Online Lender Vivriti Capital Raises Rs 350 Cr In Series B Funding
Online enterprise debt platform and lender Vivriti Capital has raised Rs 350 crore in Series B round from LGT Lightstone Aspada.
The latest round of funding takes the total equity raised by the start-up to $100 million. The company would use the fresh fund to expand technology and data science capability in all three lines of business- its online lending marketplace, non banking finance company (NBFC) and fund management.
Avendus Capital was the sole financial advisor for this deal.
“We have achieved unprecedented scale in a tough market. We're issuers as well as providers of capital and will use the fresh funds to scale up our technological and data science capabilities by March 2021. We will also scale up our NBFC," said Gaurav Kumar, founder and managing director at Viviriti Capital.
“We are excited to back the team at Vivriti in helping build India’s largest debt platform. Over the last few years, we have tracked their progress keenly and have been impressed by the quality of execution. We believe that the combination of their tech platform and strong product development capabilities bring much needed innovation in the space towards expanding the supply of ‘rightly priced’ debt to high impact businesses,” said Kartik Srivatsa, managing partner of LGT Lightstone Aspada.
Founded by Kumar and Vineet Sukumar in 2017, Vivriti owns a proprietary enterprise debt deal and value discovery online platform called CredAvenue. The tech enabled platform connects debt issuers and investors in an efficient manner, offers credit underwriting solutions, analytical models, structuring solutions and automated execution workflows.

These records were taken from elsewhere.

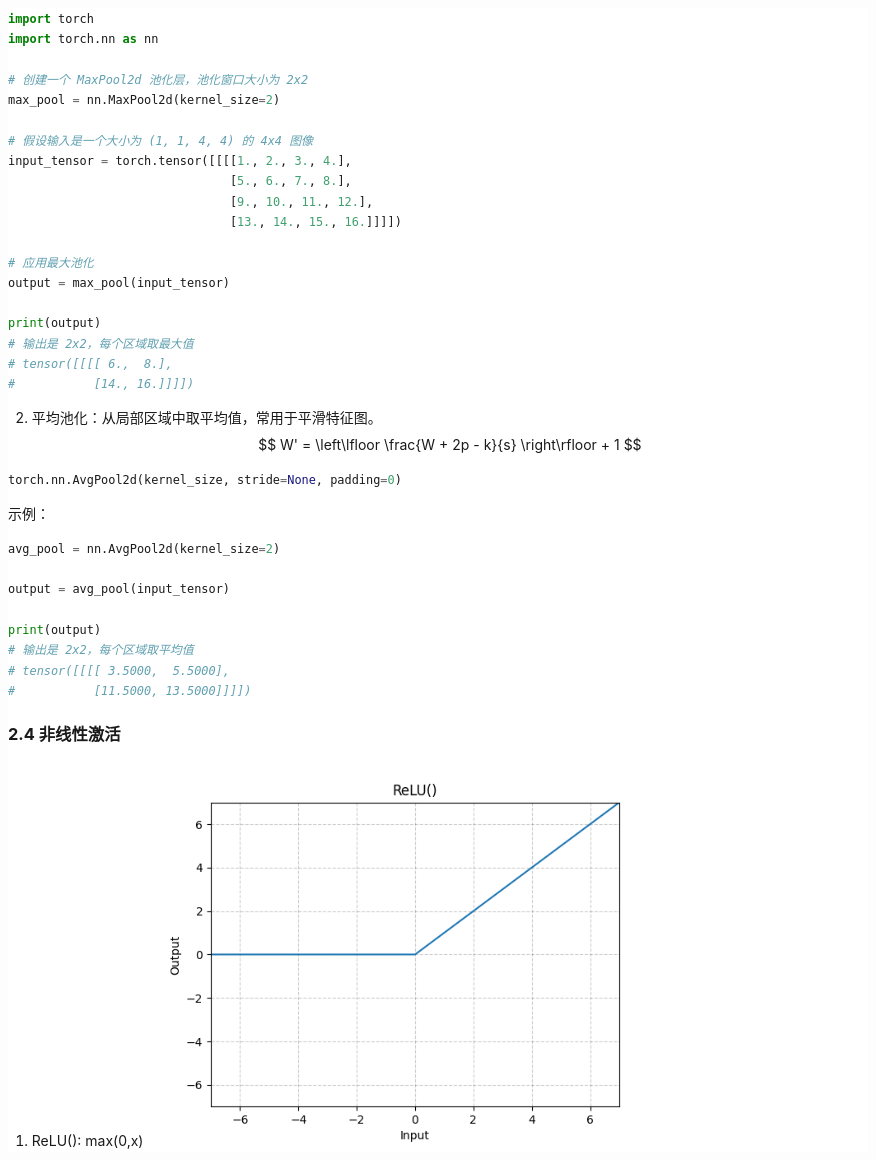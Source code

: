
 ```python
import torch
import torch.nn as nn

# 创建一个 MaxPool2d 池化层，池化窗口大小为 2x2
max_pool = nn.MaxPool2d(kernel_size=2)

# 假设输入是一个大小为 (1, 1, 4, 4) 的 4x4 图像
input_tensor = torch.tensor([[[[1., 2., 3., 4.],
                               [5., 6., 7., 8.],
                               [9., 10., 11., 12.],
                               [13., 14., 15., 16.]]]])

# 应用最大池化
output = max_pool(input_tensor)

print(output)
# 输出是 2x2，每个区域取最大值
# tensor([[[[ 6.,  8.],
#           [14., 16.]]]])

```
2. 平均池化：从局部区域中取平均值，常用于平滑特征图。
$$
W' = \left\lfloor \frac{W + 2p - k}{s} \right\rfloor + 1
$$
```python
torch.nn.AvgPool2d(kernel_size, stride=None, padding=0)
```
示例：
```python
avg_pool = nn.AvgPool2d(kernel_size=2)

output = avg_pool(input_tensor)

print(output)
# 输出是 2x2，每个区域取平均值
# tensor([[[[ 3.5000,  5.5000],
#           [11.5000, 13.5000]]]])
```
### 2.4 非线性激活
1. ReLU(): max(0,x)
![image-20241018094913224](pytorch教程.assets/image-20241018094913224.png)
```python
```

With the mission to scale up the Indian debt capital, the platform today counts over 2,000 users. CredAvenue, since inception has facilitated deal flows of over Rs 25,000 crore. Major banks, NBFCs, small finance banks, mutual fund houses, development finance institutions and family offices constitute the key participants on the platform.

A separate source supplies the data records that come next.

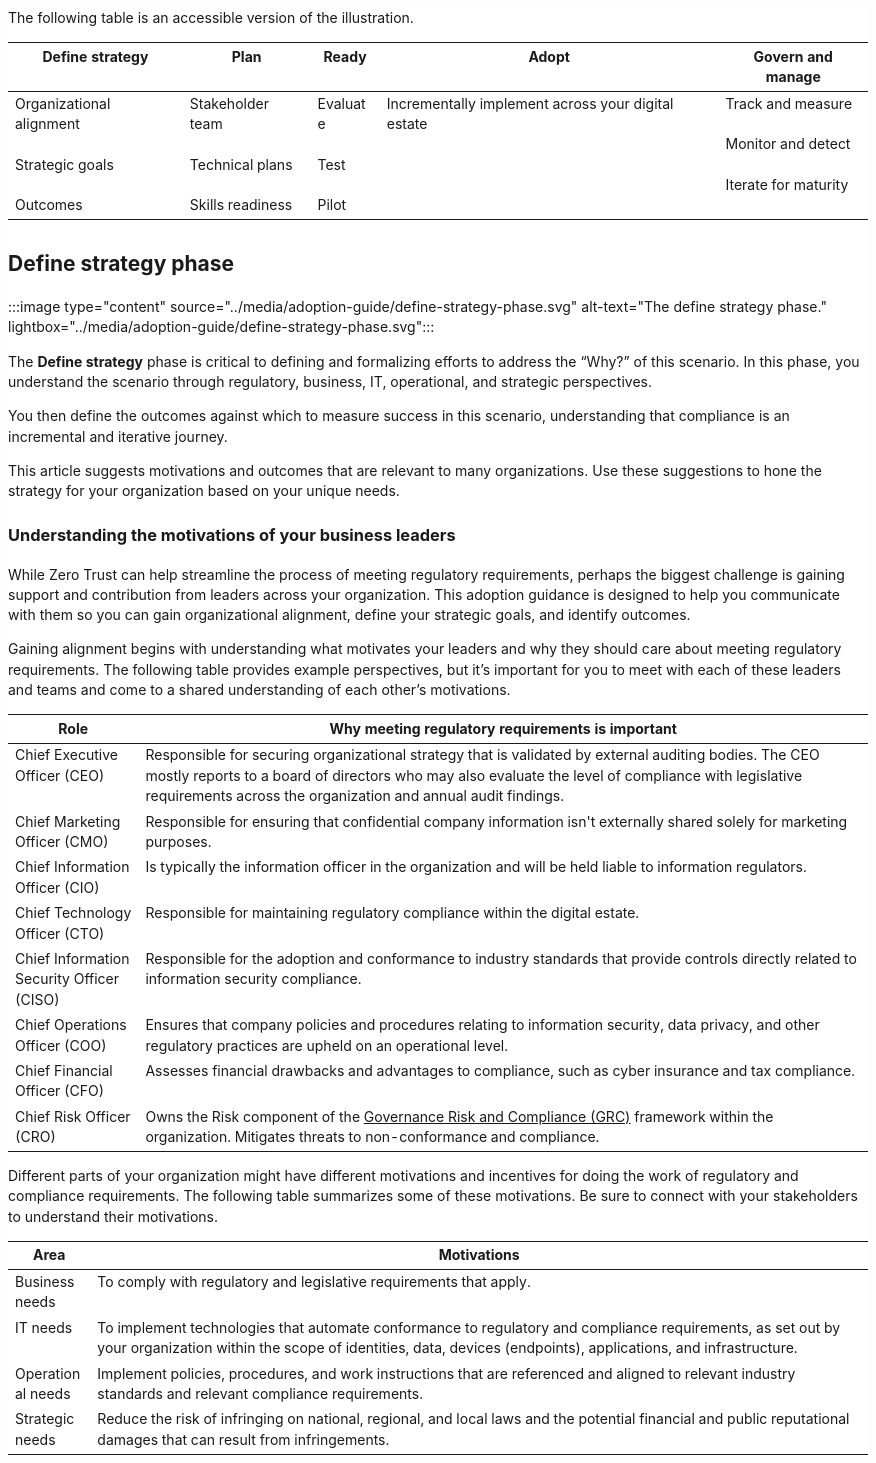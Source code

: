 The following table is an accessible version of the illustration.

| Define strategy| Plan| Ready| Adopt| Govern and manage |
| --- | --- | --- | --- | --- |
| Organizational alignment <br><br> Strategic goals <br><br> Outcomes| Stakeholder team <br><br> Technical plans <br><br> Skills readiness| Evaluate <br><br> Test <br><br> Pilot| Incrementally implement across your digital estate | Track and measure <br><br> Monitor and detect <br><br> Iterate for maturity |

## Define strategy phase

:::image type="content" source="../media/adoption-guide/define-strategy-phase.svg" alt-text="The define strategy phase." lightbox="../media/adoption-guide/define-strategy-phase.svg":::

The **Define strategy** phase is critical to defining and formalizing efforts to address the “Why?” of this scenario. In this phase, you understand the scenario through regulatory, business, IT, operational, and strategic perspectives.

You then define the outcomes against which to measure success in this scenario, understanding that compliance is an incremental and iterative journey.

This article suggests motivations and outcomes that are relevant to many organizations. Use these suggestions to hone the strategy for your organization based on your unique needs.

### Understanding the motivations of your business leaders

While Zero Trust can help streamline the process of meeting regulatory requirements, perhaps the biggest challenge is gaining support and contribution from leaders across your organization. This adoption guidance is designed to help you communicate with them so you can gain organizational alignment, define your strategic goals, and identify outcomes.

Gaining alignment begins with understanding what motivates your leaders and why they should care about meeting regulatory requirements. The following table provides example perspectives, but it’s important for you to meet with each of these leaders and teams and come to a shared understanding of each other’s motivations.

| Role| Why meeting regulatory requirements is important |
| --- | --- |
| Chief Executive Officer (CEO) | Responsible for securing organizational strategy that is validated by external auditing bodies. The CEO mostly reports to a board of directors who may also evaluate the level of compliance with legislative requirements across the organization and annual audit findings. |
| Chief Marketing Officer (CMO) | Responsible for ensuring that confidential company information isn't externally shared solely for marketing purposes. |
| Chief Information Officer (CIO)| Is typically the information officer in the organization and will be held liable to information regulators. |
| Chief Technology Officer (CTO) | Responsible for maintaining regulatory compliance within the digital estate. |
| Chief Information Security Officer (CISO) | Responsible for the adoption and conformance to industry standards that provide controls directly related to information security compliance. |
| Chief Operations Officer (COO) | Ensures that company policies and procedures relating to information security, data privacy, and other regulatory practices are upheld on an operational level. |
| Chief Financial Officer (CFO) | Assesses financial drawbacks and advantages to compliance, such as cyber insurance and tax compliance. |
| Chief Risk Officer (CRO)| Owns the Risk component of the [Governance Risk and Compliance (GRC)](/compliance/assurance/assurance-governance) framework within the organization. Mitigates threats to non-conformance and compliance. |

Different parts of your organization might have different motivations and incentives for doing the work of regulatory and compliance requirements. The following table summarizes some of these motivations. Be sure to connect with your stakeholders to understand their motivations.

| Area| Motivations |
| --- | --- |
| Business needs | To comply with regulatory and legislative requirements that apply. |
| IT needs | To implement technologies that automate conformance to regulatory and compliance requirements, as set out by your organization within the scope of identities, data, devices (endpoints), applications, and infrastructure. |
| Operational needs | Implement policies, procedures, and work instructions that are referenced and aligned to relevant industry standards and relevant compliance requirements. |
| Strategic needs | Reduce the risk of infringing on national, regional, and local laws and the potential financial and public reputational damages that can result from infringements. |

Kumar said disbursals from the marketplace are expected to close at around ~35,000 crore by March 31, 2020.
Given the ongoing disruption of business due to coronavirus, Kumar said the next few months would be critical and slightly tough to raise capital. However, he sees a greater mid-term impact if the situation lasts for a longer period.
However, Kumar is not worried about the loans the company provides, except for some players in particular verticals. "We do not work with informal MSMEs (micro, small and medium enterprises), and Ebitda negative firms. We're in a wait and watch mode with some sectors over the next few months that will be particularly badly hit such as food and beverage," he added.